Louisiana Gov. Bobby Jindal said nearly 600 people were plucked from Ike's floodwaters since Friday.
"This was a storm that caused flooding from one end of the state to the other, literally the whole coast," Jindal told a news conference Saturday night.
In Cameron Parish, Louisiana, National Guard members in a truck picked up 82-year-old A.B. Monroe and drove him to his 83-year-old ex-wife's house across town, at the request of their daughter.
"Now I can keep my eye on both of them," said daughter Sheila Monroe Graham.
Texas officials also lamented that they couldn't do more to force people out ahead of the storm.
"This is a democracy," said Mark Miner, a spokesman for Perry. "Local officials who can order evacuations put out very strong messages. Gov. Perry put out a very strong warning. But you can't force people to leave their homes. They made a decision to ride out the storm. Our prayers are with them."

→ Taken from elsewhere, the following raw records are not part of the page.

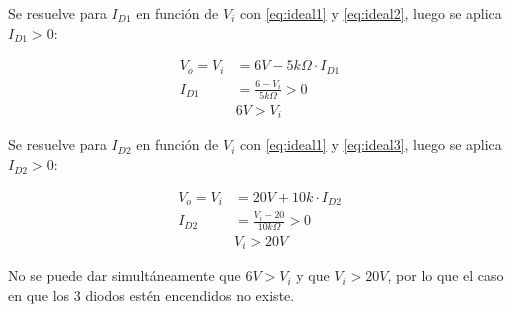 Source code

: Se resuelve para $I_{D1}$ en función de $V_i$ con \ref{eq:ideal1} y
\ref{eq:ideal2}, luego se aplica $I_{D1} > 0$:

\begin{align*}
  V_o = V_i &= 6V - 5k\Omega \cdot I_{D1} \\
  I_{D1} &= \frac{6 - V_i}{5k\Omega} > 0 \\
  & 6V > V_i
\end{align*}

Se resuelve para $I_{D2}$ en función de $V_i$ con \ref{eq:ideal1} y
\ref{eq:ideal3}, luego se aplica $I_{D2} > 0$:

\begin{align*}
  V_o = V_i &= 20V + 10k \cdot I_{D2} \\
  I_{D2} &= \frac{V_i - 20}{10k\Omega} > 0 \\
  & V_i > 20V
\end{align*}

No se puede dar simultáneamente que $6V > V_i$ y que  $V_i > 20V$, por lo que el
caso en que los 3 diodos estén encendidos no existe.
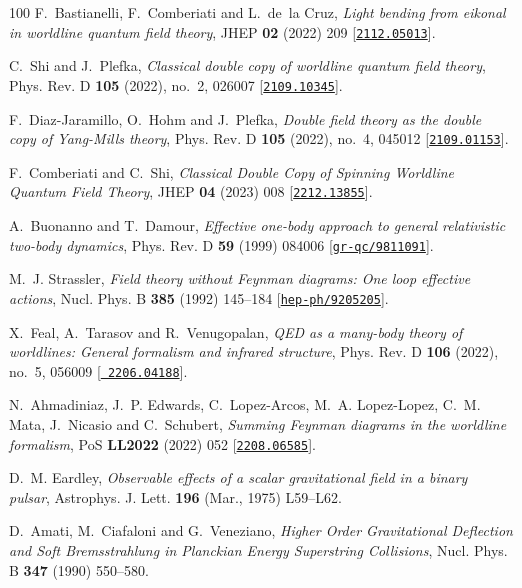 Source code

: \begin{thebibliography}{100}
F.~Bastianelli, F.~Comberiati and L.~de~la Cruz,  {\em {Light bending from
  eikonal in worldline quantum field theory}}, JHEP {\bf 02} (2022) 209
  [\href{http://www.arXiv.org/abs/2112.05013}{{\tt 2112.05013}}].

C.~Shi and J.~Plefka,  {\em {Classical double copy of worldline quantum field
  theory}}, Phys. Rev. D {\bf 105} (2022), no.~2, 026007
  [\href{http://www.arXiv.org/abs/2109.10345}{{\tt 2109.10345}}].

F.~Diaz-Jaramillo, O.~Hohm and J.~Plefka,  {\em {Double field theory as the
  double copy of Yang-Mills theory}}, Phys. Rev. D {\bf 105} (2022), no.~4,
  045012 [\href{http://www.arXiv.org/abs/2109.01153}{{\tt 2109.01153}}].

F.~Comberiati and C.~Shi,  {\em {Classical Double Copy of Spinning Worldline
  Quantum Field Theory}}, JHEP {\bf 04} (2023) 008
  [\href{http://www.arXiv.org/abs/2212.13855}{{\tt 2212.13855}}].

A.~Buonanno and T.~Damour,  {\em {Effective one-body approach to general
  relativistic two-body dynamics}}, Phys. Rev. D {\bf 59} (1999) 084006
  [\href{http://www.arXiv.org/abs/gr-qc/9811091}{{\tt gr-qc/9811091}}].

M.~J. Strassler,  {\em {Field theory without Feynman diagrams: One loop
  effective actions}}, Nucl. Phys. B {\bf 385} (1992) 145--184
  [\href{http://www.arXiv.org/abs/hep-ph/9205205}{{\tt hep-ph/9205205}}].

X.~Feal, A.~Tarasov and R.~Venugopalan,  {\em {QED as a many-body theory of
  worldlines: General formalism and infrared structure}}, Phys. Rev. D {\bf
  106} (2022), no.~5, 056009 [\href{http://www.arXiv.org/abs/2206.04188}{{\tt
  2206.04188}}].

N.~Ahmadiniaz, J.~P. Edwards, C.~Lopez-Arcos, M.~A. Lopez-Lopez, C.~M. Mata,
  J.~Nicasio and C.~Schubert,  {\em {Summing Feynman diagrams in the worldline
  formalism}}, PoS {\bf LL2022} (2022) 052
  [\href{http://www.arXiv.org/abs/2208.06585}{{\tt 2208.06585}}].

D.~M. {Eardley},  {\em {Observable effects of a scalar gravitational field in a
  binary pulsar}}, Astrophys. J. Lett. {\bf 196} (Mar., 1975) L59--L62.

D.~Amati, M.~Ciafaloni and G.~Veneziano,  {\em {Higher Order Gravitational
  Deflection and Soft Bremsstrahlung in Planckian Energy Superstring
  Collisions}}, Nucl. Phys. B {\bf 347} (1990) 550--580.


\end{thebibliography}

There were few reports of fatalities, though authorities stressed that high winds and flooded roads had kept them from reaching some of the hardest-hit areas.
"We've heard some unconfirmed reports of a few deaths," Chertoff said. "We hope it's as small a number as possible, but we're going to have to wait and see."
In Harris County, which includes Houston, the Coast Guard rescued 103 before the storm and 33 people Saturday for 136 total, according to Coast Guard Lt. Robert Schoen.
In Orange County, 600 to 700 people had been rescued by nightfall, said officials who feared hundreds more were still stranded. There was widespread flooding in Orange and Bridge City, where rescuers were pulling people from attics and rooftops, and in Lake Charles, across the Louisiana line.
The enormous size of the storm presented its own set of problems for rescuers.
Ike spanned more than 500 miles, spreading damage from south of Houston to the mouth of the Mississippi. Rescuers struggled to pinpoint the hardest-hit places - and the most needy - among a patchwork of debris, fallen trees and flooded homes.
A spokesman for the Federal Emergency Management Agency said they had received numerous and conflicting reports about where the damage was - and how bad.
On the road to Galveston Island, where Ike struck land early Saturday, crumpled boats, inner tubes, rotting wood littered Interstate 45 as FEMA teams headed into the impact zone. Galveston officials reported rescuing more than 100 people on the island.
Elsewhere, Coast Guard crews scoured choppy waters off Corpus Christi for a 19-year-old who was swept out to sea while standing on a jetty on Friday.
Up the coast in Orange and Jefferson counties, some officials said the damage from Ike was even worse than Hurricane Rita, which rampaged through the region in 2005.
The Beaumont region was evacuated ahead of Hurricane Gustav, which missed southeast Texas, and many were reluctant to leave this time, Fire Capt. Brad Penisson said.
"A lot of people felt it was a false alarm," he said. "I think they're realizing this is not a false alarm."